Appeal — case on appeal — case may be amended, under Civil Practice Act, §§ 446 and 676, to include exceptions taken to findings and refusals to find printed in record but not included in case — certificate of trial justice that case with exceptions “ contains all the evidence necessary and pertinent to the determination,” etc., is insufficient under Rules of Civil Practice, rule 232.
Plaintiff was entitled, under sections 445 and 576 of the Civil Practice Act, to have the case and exceptions on file resettled so as to include therein certain exceptions taken by him to findings of the trial court, and to the court’s refusal to find propositions as requested, which were printed in the record but were not included in the case.
The certificate of the trial justice that “ The foregoing ease with exceptions contains all the evidence necessary and pertinent to the determination of all of the questions presented on the appeal is hereby settled as above and ordered to be filed,” was insufficient, under rule 232 of the Rules of Civil Practice, since the justice should have certified simply that the case contained all the evidence.
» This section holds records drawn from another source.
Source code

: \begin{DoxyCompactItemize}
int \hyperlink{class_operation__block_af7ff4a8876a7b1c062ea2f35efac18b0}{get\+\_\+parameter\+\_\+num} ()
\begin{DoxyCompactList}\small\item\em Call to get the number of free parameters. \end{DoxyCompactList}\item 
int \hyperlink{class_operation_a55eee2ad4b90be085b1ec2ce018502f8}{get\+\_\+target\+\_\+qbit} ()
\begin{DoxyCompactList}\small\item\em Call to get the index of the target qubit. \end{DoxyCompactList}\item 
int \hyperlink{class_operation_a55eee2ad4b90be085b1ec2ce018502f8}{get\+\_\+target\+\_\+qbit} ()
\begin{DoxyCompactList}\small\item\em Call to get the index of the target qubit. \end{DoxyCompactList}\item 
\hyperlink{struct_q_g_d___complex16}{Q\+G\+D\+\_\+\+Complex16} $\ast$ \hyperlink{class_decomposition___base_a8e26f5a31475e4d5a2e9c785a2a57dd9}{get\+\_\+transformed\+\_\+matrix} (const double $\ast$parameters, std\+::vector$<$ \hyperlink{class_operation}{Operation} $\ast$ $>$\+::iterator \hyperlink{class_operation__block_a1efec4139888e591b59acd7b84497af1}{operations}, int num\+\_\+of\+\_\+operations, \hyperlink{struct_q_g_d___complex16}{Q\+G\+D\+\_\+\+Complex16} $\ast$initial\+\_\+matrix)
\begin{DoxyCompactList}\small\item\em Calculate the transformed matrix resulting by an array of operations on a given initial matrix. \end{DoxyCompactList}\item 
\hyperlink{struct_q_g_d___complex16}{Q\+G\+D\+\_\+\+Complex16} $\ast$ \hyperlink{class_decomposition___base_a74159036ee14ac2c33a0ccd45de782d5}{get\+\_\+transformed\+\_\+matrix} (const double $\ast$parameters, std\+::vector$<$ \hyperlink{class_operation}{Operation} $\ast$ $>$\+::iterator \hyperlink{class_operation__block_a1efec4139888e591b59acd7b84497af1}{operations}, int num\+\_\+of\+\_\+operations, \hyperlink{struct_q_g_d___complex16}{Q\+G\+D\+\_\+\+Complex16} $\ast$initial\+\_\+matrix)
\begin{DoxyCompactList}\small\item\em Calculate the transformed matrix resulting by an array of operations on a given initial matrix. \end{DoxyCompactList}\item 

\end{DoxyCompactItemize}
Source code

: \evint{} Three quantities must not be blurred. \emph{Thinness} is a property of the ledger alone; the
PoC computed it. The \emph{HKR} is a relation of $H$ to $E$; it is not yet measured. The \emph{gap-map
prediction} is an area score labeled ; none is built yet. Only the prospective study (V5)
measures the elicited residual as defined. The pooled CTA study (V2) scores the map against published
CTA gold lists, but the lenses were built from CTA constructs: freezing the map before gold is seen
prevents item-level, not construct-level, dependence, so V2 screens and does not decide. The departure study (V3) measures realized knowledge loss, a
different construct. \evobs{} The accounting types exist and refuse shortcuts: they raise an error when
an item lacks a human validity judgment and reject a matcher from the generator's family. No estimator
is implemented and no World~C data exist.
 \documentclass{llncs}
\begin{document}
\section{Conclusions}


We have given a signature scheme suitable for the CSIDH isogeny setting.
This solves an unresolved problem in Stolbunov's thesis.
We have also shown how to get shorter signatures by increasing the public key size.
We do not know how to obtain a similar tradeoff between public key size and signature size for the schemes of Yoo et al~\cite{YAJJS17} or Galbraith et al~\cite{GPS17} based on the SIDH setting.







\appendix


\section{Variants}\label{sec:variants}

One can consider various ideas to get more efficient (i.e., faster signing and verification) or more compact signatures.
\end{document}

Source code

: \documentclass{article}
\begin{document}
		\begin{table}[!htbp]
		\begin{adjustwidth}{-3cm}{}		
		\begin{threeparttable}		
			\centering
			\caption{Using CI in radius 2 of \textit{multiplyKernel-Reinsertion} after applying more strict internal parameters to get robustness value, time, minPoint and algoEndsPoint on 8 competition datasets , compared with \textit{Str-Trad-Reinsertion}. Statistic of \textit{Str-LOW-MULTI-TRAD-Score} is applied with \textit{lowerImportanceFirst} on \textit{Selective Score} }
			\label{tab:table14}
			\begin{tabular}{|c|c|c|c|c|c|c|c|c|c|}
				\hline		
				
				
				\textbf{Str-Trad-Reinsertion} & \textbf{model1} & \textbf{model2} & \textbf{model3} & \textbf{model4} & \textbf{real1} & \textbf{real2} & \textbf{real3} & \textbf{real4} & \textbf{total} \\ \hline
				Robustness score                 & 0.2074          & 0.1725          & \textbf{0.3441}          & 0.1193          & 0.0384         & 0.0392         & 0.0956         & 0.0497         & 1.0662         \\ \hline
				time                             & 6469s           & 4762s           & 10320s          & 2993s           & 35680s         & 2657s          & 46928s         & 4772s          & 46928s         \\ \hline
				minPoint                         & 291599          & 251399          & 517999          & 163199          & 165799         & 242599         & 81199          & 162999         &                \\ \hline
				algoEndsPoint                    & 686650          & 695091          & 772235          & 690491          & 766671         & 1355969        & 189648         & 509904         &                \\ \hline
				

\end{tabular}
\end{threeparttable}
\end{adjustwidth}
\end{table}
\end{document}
Appeal by the plaintiff, Harry L. Allen, as trustee, etc., from an order of the Supreme Court, made at the Monroe Special Term and entered in the office of the clerk of the county of Steuben on the 23d day of July, 1926, denying plaintiff’s motion to resettle the case and exceptions.
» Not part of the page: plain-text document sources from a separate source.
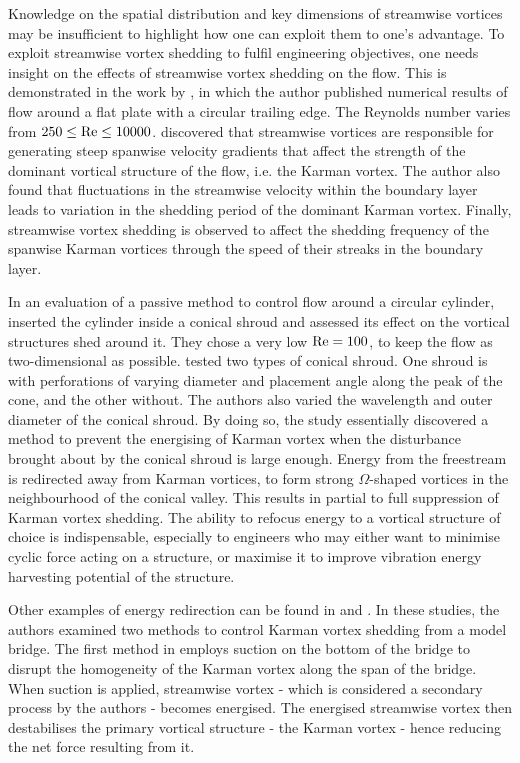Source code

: \documentclass[oneside]{utmthesis}
\begin{document}
Knowledge on the spatial distribution and key dimensions of streamwise vortices may be insufficient to highlight how one can exploit them to one's advantage. To exploit streamwise vortex shedding to fulfil engineering objectives, one needs insight on the effects of streamwise vortex shedding on the flow. This is demonstrated in the work by \citet{Rai2018}, in which the author published numerical results of flow around a flat plate with a circular trailing edge. The Reynolds number varies from $250 \leq \text{Re} \leq 10000$. \citet{Rai2018} discovered that streamwise vortices are responsible for generating steep spanwise velocity gradients that affect the strength of the dominant vortical structure of the flow, i.e. the Karman vortex. The author also found that fluctuations in the streamwise velocity within the boundary layer leads to variation in the shedding period of the dominant Karman vortex. Finally, streamwise vortex shedding is observed to affect the shedding frequency of the spanwise Karman vortices through the speed of their streaks in the boundary layer.

In an evaluation of a passive method to control flow around a circular cylinder, \citet{Lin2018} inserted the cylinder inside a conical shroud and assessed its effect on the vortical structures shed around it. They chose a very low $\text{Re} = 100$, to keep the flow as two-dimensional as possible. \citet{Lin2018} tested two types of conical shroud. One shroud is with perforations of varying diameter and placement angle along the peak of the cone, and the other without. The authors also varied the wavelength and outer diameter of the conical shroud. By doing so, the study essentially discovered a method to prevent the energising of Karman vortex when the disturbance brought about by the conical shroud is large enough. Energy from the freestream is redirected away from Karman vortices, to form strong $\Omega$-shaped vortices in the neighbourhood of the conical valley. This results in partial to full suppression of Karman vortex shedding. The ability to refocus energy to a vortical structure of choice is indispensable, especially to engineers who may either want to minimise cyclic force acting on a structure, or maximise it to improve vibration energy harvesting potential of the structure.

Other examples of energy redirection can be found in \citet{Zhang2016} and \citet{Zhang2019}. In these studies, the authors examined two methods to control Karman vortex shedding from a model bridge. The first method in \citet{Zhang2016} employs suction on the bottom of the bridge to disrupt the homogeneity of the Karman vortex along the span of the bridge. When suction is applied, streamwise vortex - which is considered a secondary process by the authors - becomes energised. The energised streamwise vortex then destabilises the primary vortical structure - the Karman vortex - hence reducing the net force resulting from it.
\end{document}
John Griffin, for the appellant.
James O. Sebring, for the respondent.
[MAJORITY — Per Curiam.]
Per Curiam.
This is an appeal from an order of the Monroe Special Term denying appellant’s motion to amend or resettle the case and attach thereto a certificate to the effect that the case contains all the evidence. -
The action was brought to recover the balance of an alleged subscription to capital stock of the American Railway Brotherhood Association, Inc.
The case was tried by the court without a jury and the court made certain findings that are printed in the record.
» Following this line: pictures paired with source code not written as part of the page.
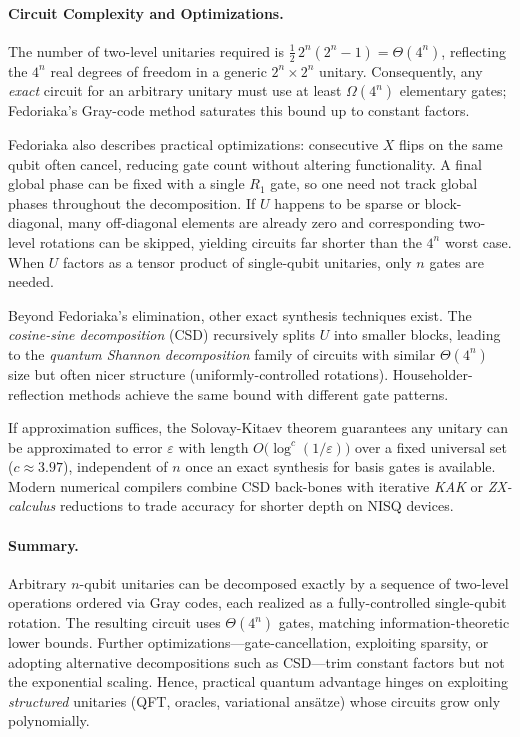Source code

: \paragraph{Circuit Complexity and Optimizations.} 
The number of two-level unitaries required is $\tfrac12\,2^{n}(2^{n}-1)=\Theta(4^{n})$, reflecting the $4^{n}$ real degrees of freedom in a generic $2^{n}\times2^{n}$ unitary.\cite{Shende2006synthesis} Consequently, any \emph{exact} circuit for an arbitrary unitary must use at least $\Omega(4^{n})$ elementary gates; Fedoriaka's Gray-code method saturates this bound up to constant factors.\cite{fedoriaka2025decomposition}

Fedoriaka also describes practical optimizations: consecutive $X$ flips on the same qubit often cancel, reducing gate count without altering functionality.\cite{fedoriaka2025decomposition} A final global phase can be fixed with a single $R_1$ gate, so one need not track global phases throughout the decomposition.\cite{Reck1994optics} 
If $U$ happens to be sparse or block-diagonal, many off-diagonal elements are already zero and corresponding two-level rotations can be skipped, yielding circuits far shorter than the $4^{n}$ worst case.\cite{Bullock2004gray} When $U$ factors as a tensor product of single-qubit unitaries, only $n$ gates are needed.\cite{Barenco1995elementary}

Beyond Fedoriaka's elimination, other exact synthesis techniques exist. The \emph{cosine-sine decomposition} (CSD) recursively splits $U$ into smaller blocks, leading to the \emph{quantum Shannon decomposition} family of circuits with similar $\Theta(4^{n})$ size but often nicer structure (uniformly-controlled rotations).\cite{Miller2006csd} Householder-reflection methods achieve the same bound with different gate patterns.\cite{Shende2006synthesis}

If approximation suffices, the Solovay-Kitaev theorem guarantees any unitary can be approximated to error $\varepsilon$ with length $O\bigl(\log^{c}(1/\varepsilon)\bigr)$ over a fixed universal set ($c\approx3.97$), independent of $n$ once an exact synthesis for basis gates is available.\cite{Dawson2005solovay} Modern numerical compilers combine CSD back-bones with iterative \emph{KAK} or \emph{ZX-calculus} reductions to trade accuracy for shorter depth on NISQ devices.\cite{Heyfron2018zx}

\paragraph{Summary.} 
Arbitrary $n$-qubit unitaries can be decomposed exactly by a sequence of two-level operations ordered via Gray codes, each realized as a fully-controlled single-qubit rotation.\cite{fedoriaka2025decomposition} The resulting circuit uses $\Theta(4^{n})$ gates, matching information-theoretic lower bounds.\cite{Shende2006synthesis} Further optimizations—gate-cancellation, exploiting sparsity, or adopting alternative decompositions such as CSD—trim constant factors but not the exponential scaling. Hence, practical quantum advantage hinges on exploiting \emph{structured} unitaries (QFT, oracles, variational ansätze) whose circuits grow only polynomially.\cite{Preskill2018nisq}
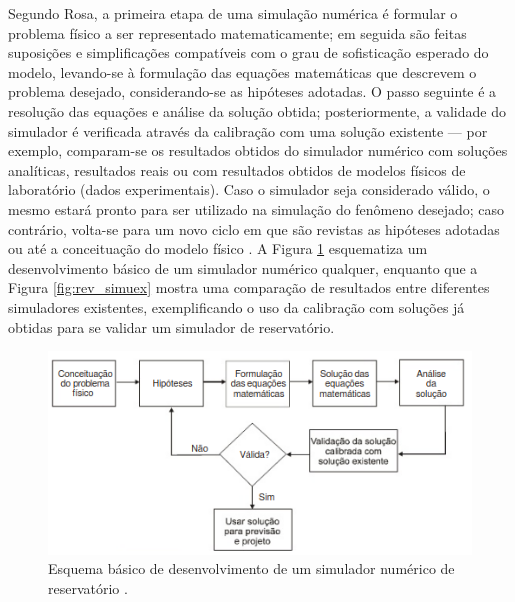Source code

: Segundo Rosa, a primeira etapa de uma simula\c{c}\~{a}o num\'{e}rica \'{e} formular o problema f\'{i}sico a ser representado matematicamente; em seguida s\~{a}o feitas suposi\c{c}\~{o}es e simplifica\c{c}\~{o}es compat\'{i}veis com o grau de sofistica\c{c}\~{a}o esperado do modelo, levando-se \`{a} formula\c{c}\~{a}o das equa\c{c}\~{o}es matem\'{a}ticas que descrevem o problema desejado, considerando-se as hip\'{o}teses adotadas. O passo seguinte \'{e} a resolu\c{c}\~{a}o das equa\c{c}\~{o}es e an\'{a}lise da solu\c{c}\~{a}o obtida; posteriormente, a validade do simulador \'{e} verificada atrav\'{e}s da calibra\c{c}\~{a}o com uma solu\c{c}\~{a}o existente --- por exemplo, comparam-se os resultados obtidos do simulador num\'{e}rico com solu\c{c}\~{o}es anal\'{i}ticas, resultados reais ou com resultados obtidos de modelos f\'{i}sicos de laborat\'{o}rio (dados experimentais). Caso o simulador seja considerado v\'{a}lido, o mesmo estar\'{a} pronto para ser utilizado na simula\c{c}\~{a}o do fen\^{o}meno desejado; caso contr\'{a}rio, volta-se para um novo ciclo em que s\~{a}o revistas as hip\'{o}teses adotadas ou at\'{e} a conceitua\c{c}\~{a}o do modelo f\'{i}sico \cite[p. 520]{engres}. A Figura \ref{fig:rev_simuesq} esquematiza um desenvolvimento b\'{a}sico de um simulador num\'{e}rico qualquer, enquanto que a Figura \ref{fig:rev_simuex} mostra uma compara\c{c}\~{a}o de resultados entre diferentes simuladores existentes, exemplificando o uso da calibra\c{c}\~{a}o com solu\c{c}\~{o}es j\'{a} obtidas para se validar um simulador de reservat\'{o}rio. 

\begin{figure}[H]
\centering
\includegraphics[width=.75\textwidth]{figs/revisao/revisao_simuesq.png}
\caption{Esquema b\'{a}sico de desenvolvimento de um simulador num\'{e}rico de reservat\'{o}rio \cite[p. 519]{engres}.}\label{fig:rev_simuesq}
\end{figure}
Appellant made certain requests to find which are also printed with the rulings of the trial justice thereon, but it is the contention of appellant that exceptions which he claims to have taken to certain findings of the trial court and to the court’s refusal to find certain propositions as requested by him were not printed. They are printed in the record but not included in the case.
The appellant is entitled to have them included in the case and covered by the certificate of the justice. (Young v. Young, 133 N. Y. 626.)
That case construed sections 994 and 997 of the Code of Civil Procedure. Those sections have become sections 445 and 576 of the Civil Practice Act without material change. That case decided that the appellant is entitled to have the exceptions filed by him included in the case on appeal.
Appellant further contends that the certificate of the trial justice at the end of the case is insufficient in that it does not certify that the case contains all the evidence, etc.
The certificate of the trial justice is as follows: “ The foregoing case with exceptions contains all the evidence necessary and pertinent to the determination of all of the questions presented on the appeal is hereby settled as above and ordered to be filed.” This certificate is insufficient. (Rules Civ. Prac. rule 232; Leeds v. Joyce, 200 App. Div. 126.)
If the justice finds that all the evidence is not included he can require the attorneys to make additions. If a stipulation is made as pointed out in Derby v. General Electric Co. (208 App. Div. 529) such stipulation would cover the omitted evidence, and the justice might well certify that such case contained all the evidence.
The order should be reversed, with ten dollars costs and disbursements, and the case remitted to the trial justice to be resettled in accordance with the opinion. '
All concur. Present — Hubbs, P. J., Clark, Davis, Sears and Crouch, JJ.
Order reversed, with ten dollars costs and disbursements, and case remitted to the trial justice to be resettled in accordance with the opinion.